Skin mucus, oral mucus and feces of broodstock H. bleekeri and water from the rearing pond were collected from the Jiguanshan Base of the Fisheries Research Institute, Sichuan Academy of Agricultural Sciences, in March 2025. Skin and oral mucus samples were collected by swabbing the lateral surface of the skin and oral cavity of each fish, respectively. Each sampling site was swabbed two to three times, and two to three swabs per fish were pooled into a single preservation tube. The abdomen in front of the fish cloaca was gently pressed to expel feces, which were then collected using sterile swabs. To minimize potential contamination, the cloacal area was thoroughly cleaned with sterile saline before sampling. The swabs were then immediately transferred into sterile 15 mL tubes prefilled with DNA preservation solution. Throughout the sampling process, sterile techniques were strictly followed, and a new pair of sterile gloves and sterilized sampling tools was used for each individual fish to prevent cross-contamination from skin mucus and environmental sources. Water samples (1.5 L) from the rearing ponds of broodstock H. bleekeri were filtered through 0.45 μm membrane filter units, with each filter used for a single sample. After filtration, the filter cartridges were transferred directly into 15 mL centrifuge tubes.
Skin mucus, oral mucus, and fecal samples were collected from eight individual H. bleekeri. The experimental fish were 7–8 years old, including four females and four males, with body lengths of 72.00 ± 11.31 cm and body weights of 6.22 ± 3.02 kg.
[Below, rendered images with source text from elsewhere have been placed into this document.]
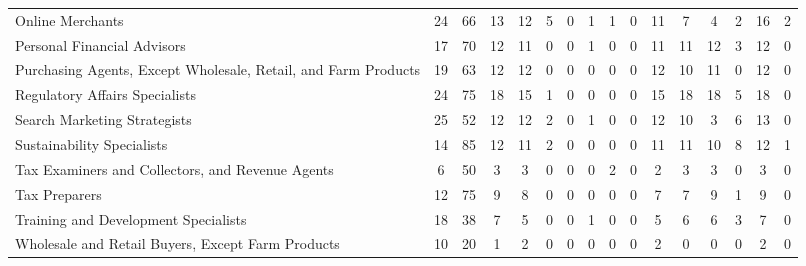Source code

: \begin{sidewaystable}
{\begin{threeparttable}[t]
\begin{tabular}{lcc|ccccccccccccc}
Online Merchants & 24 & 66 & 13 & 12 & 5 & 0 & 1 & 1 & 0 & 11 & 7 & 4 & 2 & 16 & 2 \\
Personal Financial Advisors & 17 & 70 & 12 & 11 & 0 & 0 & 1 & 0 & 0 & 11 & 11 & 12 & 3 & 12 & 0 \\
Purchasing Agents, Except Wholesale, Retail, and Farm Products & 19 & 63 & 12 & 12 & 0 & 0 & 0 & 0 & 0 & 12 & 10 & 11 & 0 & 12 & 0 \\
Regulatory Affairs Specialists & 24 & 75 & 18 & 15 & 1 & 0 & 0 & 0 & 0 & 15 & 18 & 18 & 5 & 18 & 0 \\
Search Marketing Strategists & 25 & 52 & 12 & 12 & 2 & 0 & 1 & 0 & 0 & 12 & 10 & 3 & 6 & 13 & 0 \\
Sustainability Specialists & 14 & 85 & 12 & 11 & 2 & 0 & 0 & 0 & 0 & 11 & 11 & 10 & 8 & 12 & 1 \\
Tax Examiners and Collectors, and Revenue Agents & 6 & 50 & 3 & 3 & 0 & 0 & 0 & 2 & 0 & 2 & 3 & 3 & 0 & 3 & 0 \\
Tax Preparers & 12 & 75 & 9 & 8 & 0 & 0 & 0 & 0 & 0 & 7 & 7 & 9 & 1 & 9 & 0 \\
Training and Development Specialists & 18 & 38 & 7 & 5 & 0 & 0 & 1 & 0 & 0 & 5 & 6 & 6 & 3 & 7 & 0 \\
Wholesale and Retail Buyers, Except Farm Products & 10 & 20 & 1 & 2 & 0 & 0 & 0 & 0 & 0 & 2 & 0 & 0 & 0 & 2 & 0 \\
\bottomrule
\end{tabular}

\end{threeparttable}
}

  \end{sidewaystable}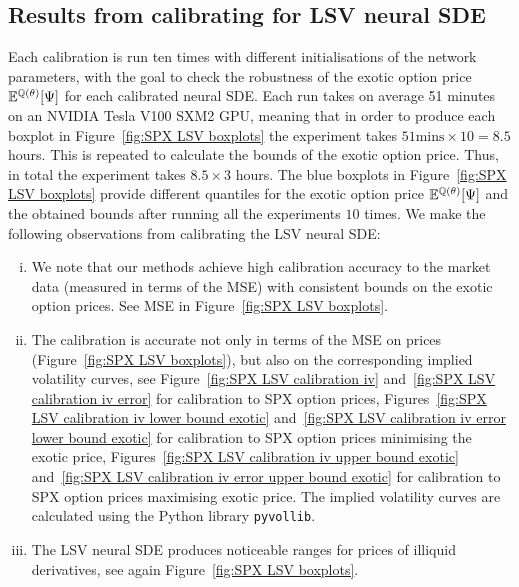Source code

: \subsection{Results from calibrating for LSV neural SDE}
Each calibration is run ten times with different initialisations of the network parameters, with the goal to check the robustness of the exotic option price 
 $\mathbb{E}^{\mathbb{Q}(\theta)}[\Psi]$ for each calibrated neural SDE. Each run takes on average 51 minutes on an NVIDIA Tesla V100 SXM2 GPU, meaning that in order to produce each boxplot in Figure~\ref{fig:SPX LSV boxplots} the experiment takes $51 \text{mins} \times 10 = 8.5$ hours. This is repeated to calculate the bounds of the exotic option price. Thus, in total the experiment takes $8.5 \times 3$ hours.
The blue boxplots in Figure~\ref{fig:SPX LSV boxplots} provide different quantiles for the exotic option 
 price $\mathbb{E}^{\mathbb{Q}(\theta)}[\Psi]$ and the obtained bounds after running all the experiments $10$ times. 
We make the following observations from calibrating the LSV neural SDE:

\begin{enumerate}[i)]
\item We note that our methods achieve high calibration accuracy to the market data (measured in terms of the MSE) with consistent bounds on the exotic option prices. See MSE in Figure~\ref{fig:SPX LSV boxplots}.
\item The calibration is accurate not only in terms of the MSE on prices (Figure~\ref{fig:SPX LSV boxplots}), but also on the corresponding implied volatility curves, see Figure~\ref{fig:SPX LSV calibration iv} and~\ref{fig:SPX LSV calibration iv error} for calibration to SPX option prices, Figures~\ref{fig:SPX LSV calibration iv lower bound exotic} and~\ref{fig:SPX LSV calibration iv error lower bound exotic} for calibration to SPX option prices minimising the exotic price, Figures~\ref{fig:SPX LSV calibration iv upper bound exotic} and~\ref{fig:SPX LSV calibration iv error upper bound exotic} for calibration to SPX option prices maximising exotic price. The implied volatility curves are calculated using the Python library \texttt{pyvollib}.
\item The LSV neural SDE produces noticeable ranges for prices of illiquid derivatives, see again Figure~\ref{fig:SPX LSV boxplots}.  
\end{enumerate}



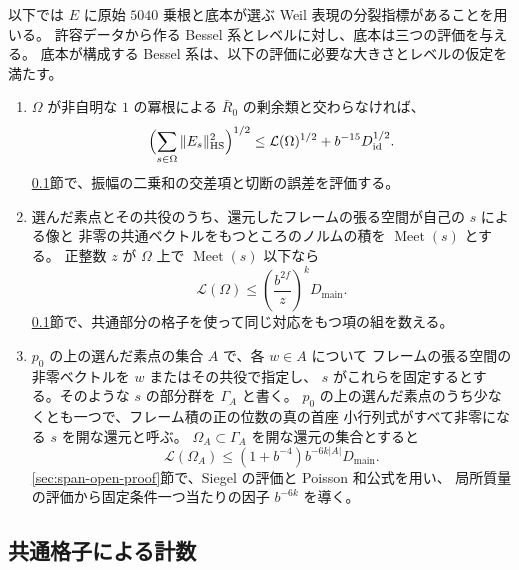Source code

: 以下では \(E\) に原始 \(5040\) 乗根と底本が選ぶ Weil 表現の分裂指標があることを用いる。
許容データから作る Bessel 系とレベルに対し、底本は三つの評価を与える。
底本が構成する Bessel 系は、以下の評価に必要な大きさとレベルの仮定を満たす。

\begin{enumerate}
\item
\(\Omega\) が非自明な \(1\) の冪根による \(\bar R_0\) の剰余類と交わらなければ、
\begin{equation}\label{eq:span-cutoff}
 \Bigl(\sum_{s\in\Omega}\|E_s\|_{\mathrm{HS}}^2\Bigr)^{1/2}
 \leq \mathcal L(\Omega)^{1/2}+b^{-15}D_{\mathrm{id}}^{1/2}.
\end{equation}
\ref{sec:span-pair-count}節で、振幅の二乗和の交差項と切断の誤差を評価する。
\item
選んだ素点とその共役のうち、還元したフレームの張る空間が自己の \(s\) による像と
非零の共通ベクトルをもつところのノルムの積を \(\operatorname{Meet}(s)\) とする。
正整数 \(z\) が \(\Omega\) 上で \(\operatorname{Meet}(s)\) 以下なら
\begin{equation}\label{eq:span-intersect}
 \mathcal L(\Omega)\leq
       \left(\frac{b^{2f}}z\right)^k D_{\mathrm{main}} .
\end{equation}
\ref{sec:span-pair-count}節で、共通部分の格子を使って同じ対応をもつ項の組を数える。
\item
\(p_0\) の上の選んだ素点の集合 \(A\) で、各 \(w\in A\) について
フレームの張る空間の非零ベクトルを \(w\) またはその共役で指定し、
\(s\) がこれらを固定するとする。そのような \(s\) の部分群を \(\Gamma_A\) と書く。
\(p_0\) の上の選んだ素点のうち少なくとも一つで、フレーム積の正の位数の真の首座
小行列式がすべて非零になる \(s\) を開な還元と呼ぶ。
\(\Omega_A\subset\Gamma_A\) を開な還元の集合とすると
\begin{equation}\label{eq:span-open-input}
 \mathcal L(\Omega_A)\leq (1+b^{-4})b^{-6k|A|}D_{\mathrm{main}}.
\end{equation}
\ref{sec:span-open-proof}節で、Siegel の評価と Poisson 和公式を用い、
局所質量の評価から固定条件一つ当たりの因子 \(b^{-6k}\) を導く。
\end{enumerate}

\subsection{共通格子による計数}\label{sec:span-pair-count}

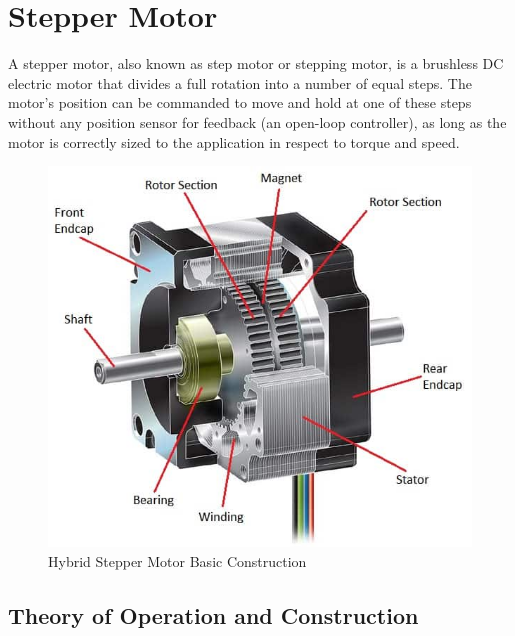 \documentclass[journal]{IEEEtran}
\begin{document}
\section{Stepper Motor}




A stepper motor, also known as step motor or stepping motor, is a brushless DC electric motor that divides a full rotation into a number of equal steps. The motor's position can be commanded to move and hold at one of these steps without any position sensor for feedback (an open-loop controller), as long as the motor is correctly sized to the application in respect to torque and speed.\cite{wikipedia_stepper}


\begin{figure}[!h]
    \centering
    \includegraphics[scale=0.33]{Stepper/stepper1.png}
    \caption{Hybrid Stepper Motor Basic Construction}
    \label{fig:Stepper Construction}
\end{figure}


\subsection{Theory of Operation and Construction}
\end{document}
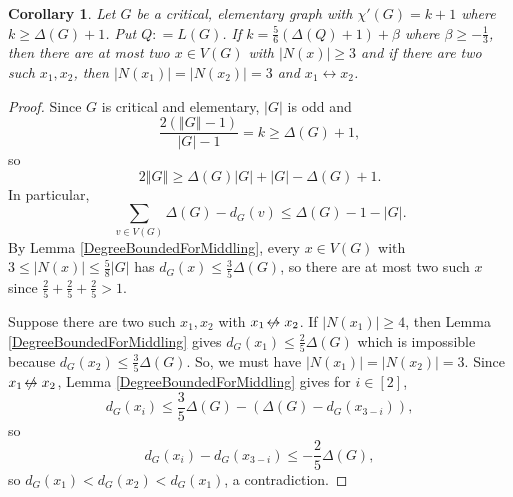 \documentclass[12pt]{amsart}
\theoremstyle{plain}
\newtheorem{cor}[thm]{Corollary}
\theoremstyle{definition}
\theoremstyle{remark}
\newcommand{\card}[1]{\left|#1\right|}
\newcommand{\size}[1]{\left\Vert#1\right\Vert}
\newcommand{\irange}[1]{\left[#1\right]}
\newcommand{\parens}[1]{\left( #1 \right)}
\newcommand{\DefinedAs}{\mathrel{\mathop:}=}
\def\adj{\leftrightarrow}
\def\nonadj{\not\!\leftrightarrow}
\begin{document}
\begin{cor}\label{CriticalElementary56}
Let $G$ be a critical, elementary graph with $\chi'(G) = k + 1$ where $k \ge \Delta(G) + 1$.  Put $Q \DefinedAs L(G)$. 
If $k = \frac56\parens{\Delta(Q) + 1} + \beta$ where $\beta \ge -\frac13$, then there are at most two $x \in V(G)$ with $\card{N(x)} \ge 3$
and if there are two such $x_1, x_2$, then $\card{N(x_1)} = \card{N(x_2)} = 3$ and $x_1 \adj x_2$.
\end{cor}
\begin{proof}
Since $G$ is critical and elementary, $\card{G}$ is odd and
\[\frac{2(\size{G} - 1)}{\card{G} - 1} = k \ge \Delta(G) + 1,\]
so
\[2\size{G} \ge \Delta(G)\card{G} + \card{G} - \Delta(G) + 1.\]
In particular,
\[\sum_{v \in V(G)} \Delta(G) - d_G(v) \le \Delta(G) - 1 - \card{G}.\]
By Lemma \ref{DegreeBoundedForMiddling}, every $x \in V(G)$ with $3 \le \card{N(x)} \le \frac58\card{G}$ has $d_G(x) \le \frac35\Delta(G)$, so there are at most two such $x$ since
$\frac25 + \frac25 + \frac25 > 1$.

Suppose there are two such $x_1, x_2$ with $x_1 \nonadj x_2$.  If $\card{N(x_1)} \ge 4$, then Lemma \ref{DegreeBoundedForMiddling} gives $d_G(x_1) \le \frac25\Delta(G)$ which is impossible because $d_G(x_2) \le \frac35\Delta(G)$.  So, we must have $\card{N(x_1)} = \card{N(x_2)} = 3$.  Since $x_1 \nonadj x_2$, Lemma \ref{DegreeBoundedForMiddling} gives for $i \in \irange{2}$,
\[d_G(x_i) \le \frac35\Delta(G) - (\Delta(G) - d_G(x_{3-i})),\]
so
\[d_G(x_i) - d_G(x_{3-i}) \le -\frac25\Delta(G),\]
so $d_G(x_1) < d_G(x_2) < d_G(x_1)$, a contradiction.
\end{proof}
\end{document}
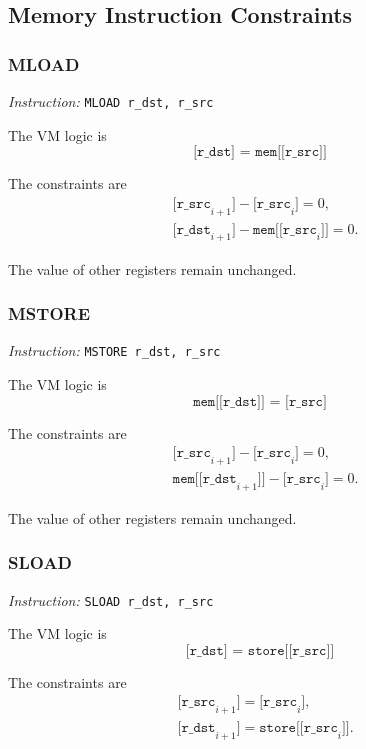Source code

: \subsection{Memory Instruction Constraints}

\subsubsection{MLOAD}

\emph{Instruction:} \verb|MLOAD r_dst, r_src|

The VM logic is
\[ \texttt{[r\_dst] = mem[[r\_src]]} \]

The constraints are
\begin{align*}
    & \texttt{[r\_src}_{i+1}\texttt{]} - \texttt{[r\_src}_i\texttt{]} = 0, \\
    & \texttt{[r\_dst}_{i+1}\texttt{]} - \texttt{mem[[r\_src}_i\texttt{]]} = 0.
\end{align*}

The value of other registers remain unchanged.

\subsubsection{MSTORE}

\emph{Instruction:} \verb|MSTORE r_dst, r_src|

The VM logic is
\[ \texttt{mem[[r\_dst]] = [r\_src]} \]

The constraints are
\begin{align*}
    & \texttt{[r\_src}_{i+1}\texttt{]} - \texttt{[r\_src}_i\texttt{]} = 0, \\
    & \texttt{mem[[r\_dst}_{i+1}\texttt{]]} - \texttt{[r\_src}_i\texttt{]} = 0.
\end{align*}

The value of other registers remain unchanged.

\subsubsection{SLOAD}

\emph{Instruction:} \verb|SLOAD r_dst, r_src|

The VM logic is
\[ \texttt{[r\_dst] = store[[r\_src]]} \]

The constraints are
\begin{align*}
    & \texttt{[r\_src}_{i+1}\texttt{]} = \texttt{[r\_src}_i\texttt{]}, \\
    & \texttt{[r\_dst}_{i+1}\texttt{]} = \texttt{store[[r\_src}_i\texttt{]]}.
\end{align*}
Fish were fed live prey (Siniperca chuatsi and Carassius auratus) at 2–3-day intervals and were fasted for approximately one week prior to sampling. The stocking density was approximately 1 kg/m3 in a single rearing pond (60 m3). The aquaculture system was maintained at 5–6 °C, without the use of antibiotics or probiotics, and was disinfected with salt every two weeks. All fish were clinically healthy at the time of sampling. Due to sample collection constraints and DNA quality filtering, the final dataset included skin mucus (n = 6), oral mucus (n = 4), and fecal samples (n = 7). All fish were reared in a single aquaculture pond under identical conditions. Three water samples were collected from different locations within the pond to characterize the microbial community of the rearing water. Downstream analyses were conducted at the sample level to characterize community-wide microbiome patterns, without incorporating individual identity as a grouping factor in statistical models. All animal experiments were approved by the Ethics Committee of the College of Life Sciences, Sichuan University (Approval No.: SCU251011001).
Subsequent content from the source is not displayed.